How to update our hold packages using the APT package manager

botond published 2020. 01. 31., P - 20: 22 time



When updating our packages, it may be APT package manager hold back a few pieces. This is usually because a program sometimes undergoes changes that change the package dependency of the underlying software. In such cases, you would need additional packages, sometimes requiring replacement or removal of other packages. This also depends on the type of update, such as a simpler update, or a security update that requires you to remove other packages that are out of date or may pose a security risk to the software or to the system as a whole. In some cases, therefore, the normal mode packet update does not update such software, but APT leaves the user with this issue. In this brief description, we will look at an example of how to update our retained packages in this way.

Just yesterday I upgraded my laptop system when I stumbled upon this unusual thing that APT withheld quite a few packages from the update. Of course, such a case is not uncommon, because it does happen from time to time, but if you have already upgraded such retained packages, you may not have the right solution right away, so you need to look for it. And when it's all at hand, I thought I'd write a few lines about it to see if other people might find this information useful.

Standard update

In this example, I was withholding Firefox packages. I ran the usual apt-get refreshing commands:

sudo apt-get update
sudo apt-get upgrade

Then the output received the following sentence: "The following packages will be withheld:"

apt-get upgrade - Packages withheld

Then I checked the package information to see what versions are available on the system:

sudo apt-cache policy firefox-esr

Query packet information with apt-cache policy

It also shows that the version of Firefox currently installed is 60.8.0, and that it is much more up to date, in this case version 68.4.1 in the Debian security repository.

Updating withheld packages

Use the --with-new-pkgs option

The apt-get command is used to update withheld packages --with-new-pkgs switch. To run the update again:

sudo apt-get --with-new-pkgs upgrade

apt-get - Updates withheld packages

Normally, here you will select previously withheld packages to upgrade, but here's the interesting thing: Some newer packages have been released which were not updated in the previous round, and below we will see that Firefox packages will be withheld again. What's going on here?

A little research, that's it apt-get manual page looking for a description of the --with-new-pkgs option, I quote:

    Allow installing new packages when used in conjunction with upgrade. This is useful if
    the update of a installed package requires new dependencies to be installed. Instead
    of holding the package back upgrade will upgrade the package and install the new
    dependencies. Note that upgrade with this option will never remove packages, only
    allow adding new ones. Configuration Item: APT::Get::Upgrade-Allow-New.

Here's how this command is useful if you need to install new dependencies when updating a package. This switch does not hold packages, but installs the necessary new dependencies as well. It also mentions that an update with this switch will never remove any packages, but only install new ones.

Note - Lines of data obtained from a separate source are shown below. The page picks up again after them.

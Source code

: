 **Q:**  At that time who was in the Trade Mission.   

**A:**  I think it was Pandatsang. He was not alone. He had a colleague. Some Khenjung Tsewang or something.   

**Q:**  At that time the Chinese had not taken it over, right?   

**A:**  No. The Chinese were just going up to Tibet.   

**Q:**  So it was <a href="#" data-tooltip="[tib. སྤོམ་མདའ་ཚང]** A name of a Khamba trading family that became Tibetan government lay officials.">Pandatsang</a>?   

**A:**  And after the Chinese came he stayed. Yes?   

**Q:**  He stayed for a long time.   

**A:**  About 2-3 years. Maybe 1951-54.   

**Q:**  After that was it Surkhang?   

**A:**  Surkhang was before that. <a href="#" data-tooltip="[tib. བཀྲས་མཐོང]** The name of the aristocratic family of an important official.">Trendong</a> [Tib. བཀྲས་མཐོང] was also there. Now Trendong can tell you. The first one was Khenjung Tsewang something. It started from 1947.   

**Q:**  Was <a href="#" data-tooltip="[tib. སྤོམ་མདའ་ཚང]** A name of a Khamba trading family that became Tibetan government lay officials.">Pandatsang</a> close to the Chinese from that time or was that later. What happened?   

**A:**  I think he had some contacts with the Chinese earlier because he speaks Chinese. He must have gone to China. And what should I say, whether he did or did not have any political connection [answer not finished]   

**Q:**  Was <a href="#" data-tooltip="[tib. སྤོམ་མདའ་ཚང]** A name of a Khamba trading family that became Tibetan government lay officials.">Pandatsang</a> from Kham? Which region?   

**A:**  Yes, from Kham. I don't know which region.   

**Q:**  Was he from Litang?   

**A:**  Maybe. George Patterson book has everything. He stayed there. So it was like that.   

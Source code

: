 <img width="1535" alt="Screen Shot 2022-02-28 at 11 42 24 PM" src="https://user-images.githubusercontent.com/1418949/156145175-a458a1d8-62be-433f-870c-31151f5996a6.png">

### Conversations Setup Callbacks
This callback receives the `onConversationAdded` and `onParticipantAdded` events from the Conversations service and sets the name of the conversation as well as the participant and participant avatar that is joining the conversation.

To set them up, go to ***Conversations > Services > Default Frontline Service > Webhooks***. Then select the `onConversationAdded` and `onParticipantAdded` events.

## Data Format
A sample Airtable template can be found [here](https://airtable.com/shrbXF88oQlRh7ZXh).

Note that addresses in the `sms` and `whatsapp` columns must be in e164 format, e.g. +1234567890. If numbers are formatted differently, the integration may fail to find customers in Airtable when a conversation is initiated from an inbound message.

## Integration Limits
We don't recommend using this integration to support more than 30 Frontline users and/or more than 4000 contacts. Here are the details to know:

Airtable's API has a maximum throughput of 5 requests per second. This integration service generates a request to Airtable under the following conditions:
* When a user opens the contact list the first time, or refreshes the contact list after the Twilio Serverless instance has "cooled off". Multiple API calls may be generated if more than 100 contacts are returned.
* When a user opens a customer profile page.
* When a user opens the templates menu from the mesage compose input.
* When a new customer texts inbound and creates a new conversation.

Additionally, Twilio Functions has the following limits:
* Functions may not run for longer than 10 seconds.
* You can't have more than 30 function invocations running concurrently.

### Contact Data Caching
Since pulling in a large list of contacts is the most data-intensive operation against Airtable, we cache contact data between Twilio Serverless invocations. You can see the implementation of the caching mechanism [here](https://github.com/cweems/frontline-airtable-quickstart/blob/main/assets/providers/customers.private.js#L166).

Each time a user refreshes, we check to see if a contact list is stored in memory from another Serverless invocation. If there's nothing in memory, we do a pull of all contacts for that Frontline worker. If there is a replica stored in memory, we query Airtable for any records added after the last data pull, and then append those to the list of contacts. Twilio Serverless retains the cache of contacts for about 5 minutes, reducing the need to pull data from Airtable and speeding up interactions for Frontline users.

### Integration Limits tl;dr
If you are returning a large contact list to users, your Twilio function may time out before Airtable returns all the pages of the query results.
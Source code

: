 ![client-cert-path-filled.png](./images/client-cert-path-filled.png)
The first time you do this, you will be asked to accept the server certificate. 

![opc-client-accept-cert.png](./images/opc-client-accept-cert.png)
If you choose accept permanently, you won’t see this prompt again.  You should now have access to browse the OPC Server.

So the current twist here is that the switch does not remove any packages, so it does not perform this security update as (presumably) part of this update is to remove some obsolete packages. In addition, he added 3 packages, which in this case had nothing to do with the packages we wanted to upgrade, and added 13 others, which the first upgrade command did not.

So the switch made the necessary updates and added new dependencies, but our target program, Firefox, was not updated. Then how can we update this too? Another option is the apt-get command.

Use apt-get install option

After you have built up the necessary dependencies in the system using the previous command, run the apt-get install <package> command:

sudo apt-get install firefox-esr

Here should be a list of all packages withheld. In this case, firefox-esr will add all its add-ons for installation as its own dependencies. So here's just one piece here:

Updating withheld packages

Updating withheld packages

The second image shows that 4 items have been removed from the list. So, the previous --with-new-pkgs switch probably did not perform this security update, as it would have had to delete 4 packages that the switch does not execute, according to the manual page, so it skipped the task.

Check for updated packages

Finally, check our updated packages:

sudo apt-cache-policy firefox-esr
sudo dpkg -l | grep firefox | head -10

Here, of course, everyone applies the command to packages appropriate to their own situation ...

Check for updated packages

And here it appears that there is the latest available version of the Firefox packages, which comes from the "debian-security" repository containing debian security updates. As well as looking at the first 10 items in the package list, you can see additional versions of Firefox.


In hindsight, this is a very simple operation, but when you first encounter it, you have to go a little further. So I hope it will be useful to others.

So, normally, it is enough to update withheld packages with the -with-new-pkgs option, but if that update involves removing other packages, apt-get install <list of withheld packages> command. Applying them one after the other will make you more confident that you will perform the upgrade. Of course, there are even more drastic methods, such as apt-get dist-upgrade Run (distribution update) function when rebuilding the entire system dependencies and updating every package, but this really only needs to be used in the last resort if the previous methods fail.